Start of DATASET EXCERPTS
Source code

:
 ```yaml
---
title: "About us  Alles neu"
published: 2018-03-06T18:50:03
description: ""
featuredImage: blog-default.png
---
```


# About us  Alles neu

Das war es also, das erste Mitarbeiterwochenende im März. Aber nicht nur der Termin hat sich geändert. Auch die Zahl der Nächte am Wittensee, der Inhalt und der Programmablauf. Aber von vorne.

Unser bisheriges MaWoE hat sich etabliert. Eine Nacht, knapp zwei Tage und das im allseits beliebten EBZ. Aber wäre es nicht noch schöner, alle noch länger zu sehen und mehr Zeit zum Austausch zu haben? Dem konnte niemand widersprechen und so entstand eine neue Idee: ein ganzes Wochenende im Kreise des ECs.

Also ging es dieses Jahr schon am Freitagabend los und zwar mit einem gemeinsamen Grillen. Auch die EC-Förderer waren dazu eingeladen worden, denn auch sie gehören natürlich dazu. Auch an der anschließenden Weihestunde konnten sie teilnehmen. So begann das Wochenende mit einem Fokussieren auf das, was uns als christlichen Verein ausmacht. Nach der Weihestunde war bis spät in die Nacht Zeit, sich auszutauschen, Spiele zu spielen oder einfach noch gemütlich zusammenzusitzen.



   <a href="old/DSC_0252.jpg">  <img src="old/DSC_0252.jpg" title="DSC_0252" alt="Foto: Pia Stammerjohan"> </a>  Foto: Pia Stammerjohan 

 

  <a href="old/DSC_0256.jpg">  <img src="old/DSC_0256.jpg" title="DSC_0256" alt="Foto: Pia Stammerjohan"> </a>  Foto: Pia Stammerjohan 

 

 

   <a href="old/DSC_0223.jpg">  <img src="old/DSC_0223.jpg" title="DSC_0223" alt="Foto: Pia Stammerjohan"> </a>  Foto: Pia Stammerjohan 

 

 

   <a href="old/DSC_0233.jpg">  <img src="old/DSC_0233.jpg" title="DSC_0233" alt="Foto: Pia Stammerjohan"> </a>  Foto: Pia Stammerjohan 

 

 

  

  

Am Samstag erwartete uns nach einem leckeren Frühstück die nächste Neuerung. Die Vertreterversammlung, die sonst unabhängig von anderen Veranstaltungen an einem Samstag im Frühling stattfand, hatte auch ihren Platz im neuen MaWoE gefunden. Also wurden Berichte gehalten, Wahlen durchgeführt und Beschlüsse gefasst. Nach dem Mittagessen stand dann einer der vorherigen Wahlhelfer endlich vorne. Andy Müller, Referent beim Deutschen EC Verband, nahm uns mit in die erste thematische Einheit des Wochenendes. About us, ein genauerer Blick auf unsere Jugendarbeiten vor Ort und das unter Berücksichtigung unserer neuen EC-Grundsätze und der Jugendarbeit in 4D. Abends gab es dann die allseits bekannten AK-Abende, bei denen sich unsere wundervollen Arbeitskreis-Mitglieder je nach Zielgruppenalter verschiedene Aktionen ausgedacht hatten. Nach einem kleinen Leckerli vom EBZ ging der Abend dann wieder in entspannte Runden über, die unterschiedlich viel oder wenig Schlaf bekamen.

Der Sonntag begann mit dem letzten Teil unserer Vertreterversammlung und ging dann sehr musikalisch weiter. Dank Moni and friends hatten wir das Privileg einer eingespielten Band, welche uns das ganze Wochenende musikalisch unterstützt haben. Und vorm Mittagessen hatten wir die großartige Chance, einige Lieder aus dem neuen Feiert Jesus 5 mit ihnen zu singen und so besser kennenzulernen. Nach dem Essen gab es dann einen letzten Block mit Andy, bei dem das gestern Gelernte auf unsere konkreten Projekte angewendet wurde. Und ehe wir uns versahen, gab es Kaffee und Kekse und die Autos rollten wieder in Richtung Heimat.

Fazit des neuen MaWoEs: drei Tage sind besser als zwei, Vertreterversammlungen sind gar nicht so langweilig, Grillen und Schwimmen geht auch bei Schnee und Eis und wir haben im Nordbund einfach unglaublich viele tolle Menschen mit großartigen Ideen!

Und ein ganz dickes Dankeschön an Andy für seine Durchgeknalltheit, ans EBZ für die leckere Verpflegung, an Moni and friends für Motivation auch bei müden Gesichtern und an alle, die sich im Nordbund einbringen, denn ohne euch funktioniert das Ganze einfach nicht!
End of DATASET EXCERPTS
● **INSTRUCTIONS FOR THE TASK**: All lines of the records containing "Foto" should be shown.

● **FINISHED TASK**:
   <a href="old/DSC_0252.jpg">  <img src="old/DSC_0252.jpg" title="DSC_0252" alt="Foto: Pia Stammerjohan"> </a>  Foto: Pia Stammerjohan 
  <a href="old/DSC_0256.jpg">  <img src="old/DSC_0256.jpg" title="DSC_0256" alt="Foto: Pia Stammerjohan"> </a>  Foto: Pia Stammerjohan 
   <a href="old/DSC_0223.jpg">  <img src="old/DSC_0223.jpg" title="DSC_0223" alt="Foto: Pia Stammerjohan"> </a>  Foto: Pia Stammerjohan 
   <a href="old/DSC_0233.jpg">  <img src="old/DSC_0233.jpg" title="DSC_0233" alt="Foto: Pia Stammerjohan"> </a>  Foto: Pia Stammerjohan 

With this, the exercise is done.